BACKGROUND
With the aging global population and the rising burden of Alzheimer’s disease and related dementias (ADRD), there is a growing focus on identifying mild cognitive impairment (MCI) to enable timely interventions that could potentially slow down the onset of clinical dementia. The production of speech by an individual is a cognitively complex task that engages various cognitive domains. The ease of audio data collection highlights the potential cost-effectiveness and noninvasive nature of using human speech as a tool for cognitive assessment.
OBJECTIVE
This study aimed to construct a machine learning pipeline that incorporates speaker diarization, feature extraction, feature selection, and classification, to identify a set of acoustic features derived from voice recordings that exhibit strong MCI detection capability.
METHODS
The study included 100 MCI cases and 100 cognitively normal (CN) controls matched for age, sex, and education from the Framingham Heart Study.

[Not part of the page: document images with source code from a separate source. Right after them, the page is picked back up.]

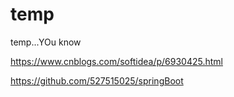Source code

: # temp
temp...YOu know

https://www.cnblogs.com/softidea/p/6930425.html

https://github.com/527515025/springBoot
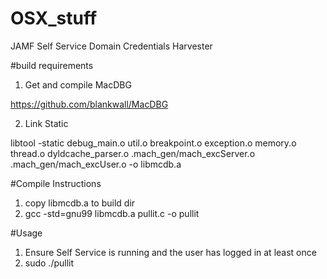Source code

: # OSX_stuff
JAMF Self Service Domain Credentials Harvester

#build requirements
1. Get and compile MacDBG

https://github.com/blankwall/MacDBG

2. Link Static

libtool -static debug_main.o util.o breakpoint.o exception.o memory.o thread.o dyldcache_parser.o .mach_gen/mach_excServer.o .mach_gen/mach_excUser.o -o libmcdb.a

#Compile Instructions
1. copy libmcdb.a to build dir
2. gcc -std=gnu99 libmcdb.a pullit.c -o pullit

#Usage
1. Ensure Self Service is running and the user has logged in at least once
2. sudo ./pullit



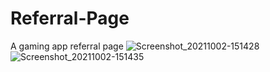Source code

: # Referral-Page
A gaming app referral page
![Screenshot_20211002-151428](https://user-images.githubusercontent.com/74962069/138638573-4f9fe1ab-bf2d-4ad7-af3c-c91f56cacb19.jpg)
![Screenshot_20211002-151435](https://user-images.githubusercontent.com/74962069/138638705-1dcd1661-b807-4226-b8ee-6637e4883d94.jpg)
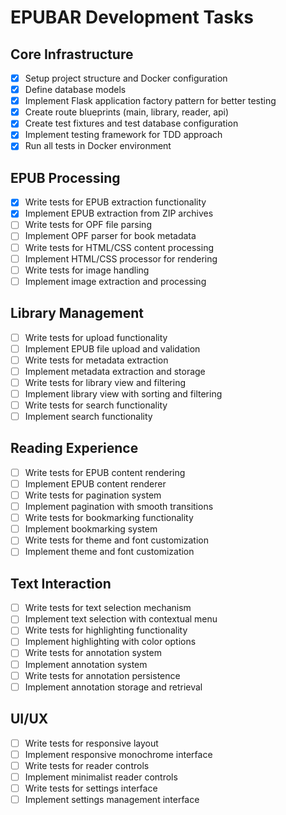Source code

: # EPUBAR Development Tasks

## Core Infrastructure

- [x] Setup project structure and Docker configuration
- [x] Define database models
- [x] Implement Flask application factory pattern for better testing
- [x] Create route blueprints (main, library, reader, api)
- [x] Create test fixtures and test database configuration
- [x] Implement testing framework for TDD approach
- [x] Run all tests in Docker environment

## EPUB Processing

- [x] Write tests for EPUB extraction functionality
- [x] Implement EPUB extraction from ZIP archives
- [ ] Write tests for OPF file parsing
- [ ] Implement OPF parser for book metadata
- [ ] Write tests for HTML/CSS content processing
- [ ] Implement HTML/CSS processor for rendering
- [ ] Write tests for image handling
- [ ] Implement image extraction and processing

## Library Management

- [ ] Write tests for upload functionality
- [ ] Implement EPUB file upload and validation
- [ ] Write tests for metadata extraction
- [ ] Implement metadata extraction and storage
- [ ] Write tests for library view and filtering
- [ ] Implement library view with sorting and filtering
- [ ] Write tests for search functionality
- [ ] Implement search functionality

## Reading Experience

- [ ] Write tests for EPUB content rendering
- [ ] Implement EPUB content renderer
- [ ] Write tests for pagination system
- [ ] Implement pagination with smooth transitions
- [ ] Write tests for bookmarking functionality
- [ ] Implement bookmarking system
- [ ] Write tests for theme and font customization
- [ ] Implement theme and font customization

## Text Interaction

- [ ] Write tests for text selection mechanism
- [ ] Implement text selection with contextual menu
- [ ] Write tests for highlighting functionality
- [ ] Implement highlighting with color options
- [ ] Write tests for annotation system
- [ ] Implement annotation system
- [ ] Write tests for annotation persistence
- [ ] Implement annotation storage and retrieval

## UI/UX

- [ ] Write tests for responsive layout
- [ ] Implement responsive monochrome interface
- [ ] Write tests for reader controls
- [ ] Implement minimalist reader controls
- [ ] Write tests for settings interface
- [ ] Implement settings management interface
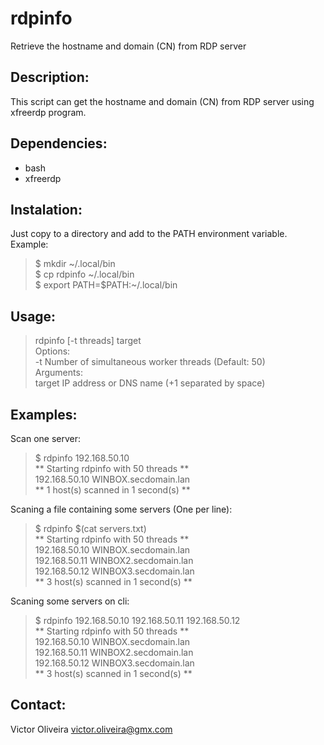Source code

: # rdpinfo
Retrieve the hostname and domain (CN) from RDP server

## Description:
This script can get the hostname and domain (CN) from RDP server using xfreerdp program.

## Dependencies:
- bash
- xfreerdp

## Instalation:
Just copy to a directory and add to the PATH environment variable.
Example:
>$ mkdir ~/.local/bin  
$ cp rdpinfo ~/.local/bin  
$ export PATH=$PATH:~/.local/bin

## Usage:
>rdpinfo [-t threads] target  
Options:  
-t Number of simultaneous worker threads (Default: 50)  
Arguments:  
target IP address or DNS name (+1 separated by space)

## Examples:
Scan one server:  
>$ rdpinfo 192.168.50.10  
** Starting rdpinfo with 50 threads **  
192.168.50.10	WINBOX.secdomain.lan  
** 1 host(s) scanned in 1 second(s) **  

Scaning a file containing some servers (One per line):
>$ rdpinfo $(cat servers.txt)  
** Starting rdpinfo with 50 threads **  
192.168.50.10	WINBOX.secdomain.lan  
192.168.50.11	WINBOX2.secdomain.lan  
192.168.50.12	WINBOX3.secdomain.lan  
** 3 host(s) scanned in 1 second(s) **  

Scaning some servers on cli:
>$ rdpinfo 192.168.50.10 192.168.50.11 192.168.50.12  
** Starting rdpinfo with 50 threads **  
192.168.50.10	WINBOX.secdomain.lan  
192.168.50.11	WINBOX2.secdomain.lan  
192.168.50.12	WINBOX3.secdomain.lan  
** 3 host(s) scanned in 1 second(s) **  

## Contact:
Victor Oliveira <victor.oliveira@gmx.com>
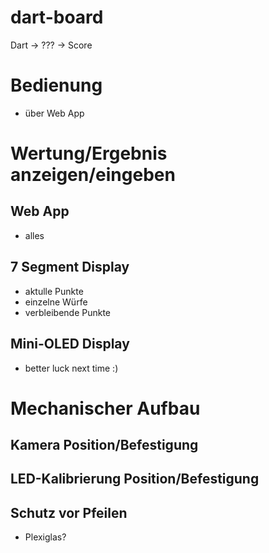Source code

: # dart-board
Dart -> ??? -> Score

# Bedienung
- über Web App

# Wertung/Ergebnis anzeigen/eingeben

## Web App
- alles

## 7 Segment Display 
- aktulle Punkte 
- einzelne Würfe
- verbleibende Punkte

## Mini-OLED Display
- better luck next time :)

# Mechanischer Aufbau

## Kamera Position/Befestigung

## LED-Kalibrierung Position/Befestigung

## Schutz vor Pfeilen
- Plexiglas?
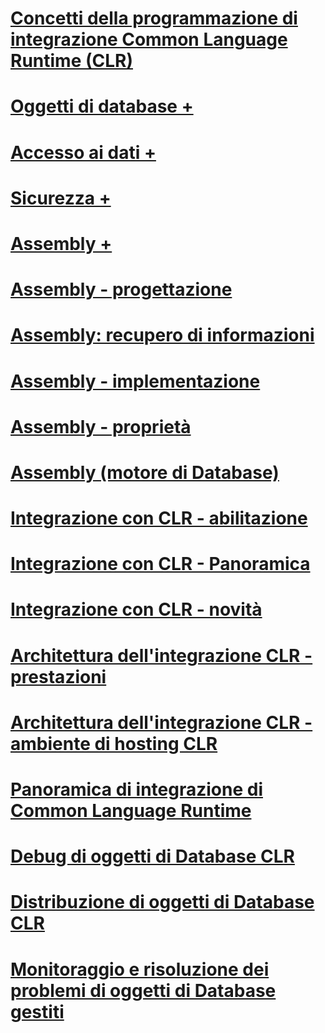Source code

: # [Concetti della programmazione di integrazione Common Language Runtime (CLR)](common-language-runtime-clr-integration-programming-concepts.md)

# [Oggetti di database +](../../relational-databases/clr-integration/database-objects/building-database-objects-with-common-language-runtime-clr-integration.md)
# [Accesso ai dati +](../../relational-databases/clr-integration/data-access/data-access-from-clr-database-objects.md)
# [Sicurezza +](../../relational-databases/clr-integration/security/clr-integration-code-access-security.md)
# [Assembly +](../../relational-databases/clr-integration/assemblies/managing-clr-integration-assemblies.md)

# [Assembly - progettazione](assemblies-designing.md)
# [Assembly: recupero di informazioni](assemblies-getting-information.md)
# [Assembly - implementazione](assemblies-implementing.md)
# [Assembly - proprietà](assemblies-properties.md)
# [Assembly (motore di Database)](assemblies-database-engine.md)
# [Integrazione con CLR - abilitazione](clr-integration-enabling.md)
# [Integrazione con CLR - Panoramica](clr-integration-overview.md)
# [Integrazione con CLR - novità](clr-integration-what-s-new.md)
# [Architettura dell'integrazione CLR - prestazioni](clr-integration-architecture-performance.md)
# [Architettura dell'integrazione CLR - ambiente di hosting CLR](clr-integration-architecture-clr-hosted-environment.md)
# [Panoramica di integrazione di Common Language Runtime](common-language-runtime-integration-overview.md)
# [Debug di oggetti di Database CLR](debugging-clr-database-objects.md)
# [Distribuzione di oggetti di Database CLR](deploying-clr-database-objects.md)
# [Monitoraggio e risoluzione dei problemi di oggetti di Database gestiti](monitoring-and-troubleshooting-managed-database-objects.md)

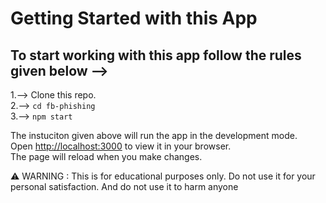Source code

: # Getting Started with this App

## To start working with this app follow the rules given below -->

1.--> Clone this repo.\
2.--> `cd fb-phishing`\
3.--> `npm start`

The instuciton given above will run the app in the development mode.\
Open [http://localhost:3000](http://localhost:3000) to view it in your browser.\
The page will reload when you make changes.

 :warning: WARNING :
  This is  for educational purposes only. Do not use it for your personal satisfaction. And do not use it to harm anyone   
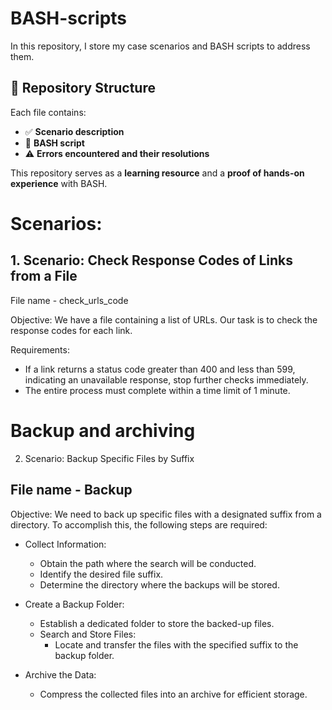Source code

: # BASH-scripts

In this repository, I store my case scenarios and BASH scripts to address them.  

## 📂 Repository Structure 

Each file contains:  
  - ✅ **Scenario description**
  - 📜 **BASH script**
  - ⚠️ **Errors encountered and their resolutions**  

This repository serves as a **learning resource** and a **proof of hands-on experience** with BASH.

# Scenarios:
## 1. Scenario: Check Response Codes of Links from a File
File name - check_urls_code

Objective: We have a file containing a list of URLs. Our task is to check the response codes for each link.

Requirements:
- If a link returns a status code greater than 400 and less than 599, indicating an unavailable response, stop further checks immediately.
- The entire process must complete within a time limit of 1 minute.
# Backup and archiving

2. Scenario: Backup Specific Files by Suffix
## File name - Backup

Objective: We need to back up specific files with a designated suffix from a directory. To accomplish this, the following steps are required:
  
- Collect Information:
  - Obtain the path where the search will be conducted.
  - Identify the desired file suffix.
  - Determine the directory where the backups will be stored.
  
- Create a Backup Folder:
  - Establish a dedicated folder to store the backed-up files.
  - Search and Store Files:
      - Locate and transfer the files with the specified suffix to the backup folder.

- Archive the Data:
  - Compress the collected files into an archive for efficient storage.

Participants' spoken responses to neuropsychological test questions were recorded, and the recorded audio was processed to identify segments of each participant's voice from recordings that included voices of both testers and participants. A comprehensive set of 6385 acoustic features was then extracted from these voice segments using the OpenSMILE and Praat softwares. Subsequently, a random forest model was constructed to classify cognitive status using the features that exhibited significant differences between the MCI and CN groups. The MCI detection performance of various audio lengths was further examined.
RESULTS
An optimal subset of 29 features were identified that resulted in an area under the receiver operating characteristic curve (AUC) of 0.87, with a 90% confidence interval from 0.82 to 0.93. The most important acoustic feature for MCI classification was the number of filled pauses (importance score = 0.09). There was no substantial difference in performance of the model trained on the acoustic features derived from different lengths of voice recordings.
CONCLUSIONS
This study showcases the potential of monitoring changes to non-semantic and acoustic features of speech as a way of early ADRD detection and motivates future opportunities for using human speech as a measure of brain health.